### WHAT TO DO
Transcribe word for word the lines below from the line with "- heap sort -> O(n*log(k))" through the line with "- backward loop", ends included.

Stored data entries
++++++

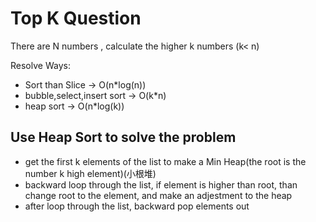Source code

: # Top K Question

There are N numbers , calculate the higher k numbers (k< n)

Resolve Ways:
- Sort than Slice -> O(n*log(n))
- bubble,select,insert sort -> O(k*n)
- heap sort -> O(n*log(k))

## Use Heap Sort to solve the problem

- get the first k elements of the list to make a Min Heap(the root is the number k high element)(小根堆)
- backward loop through the list, if element is higher than root, than change root to the element, and make an adjestment to the heap
- after loop through the list, backward pop elements out
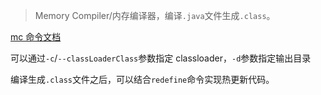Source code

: > Memory Compiler/内存编译器，编译`.java`文件生成`.class`。

[mc 命令文档](https://arthas.aliyun.com/doc/mc.html)

可以通过`-c`/`--classLoaderClass`参数指定 classloader，`-d`参数指定输出目录

编译生成`.class`文件之后，可以结合`redefine`命令实现热更新代码。
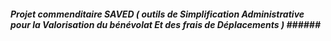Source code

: ##### Projet commenditaire SAVED ( outils de Simplification Administrative pour la Valorisation du bénévolat Et des frais de Déplacements ) ###### ##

++++++

### ANSWER
- heap sort -> O(n*log(k))

## Use Heap Sort to solve the problem

- get the first k elements of the list to make a Min Heap(the root is the number k high element)(小根堆)
- backward loop through the list, if element is higher than root, than change root to the element, and make an adjestment to the heap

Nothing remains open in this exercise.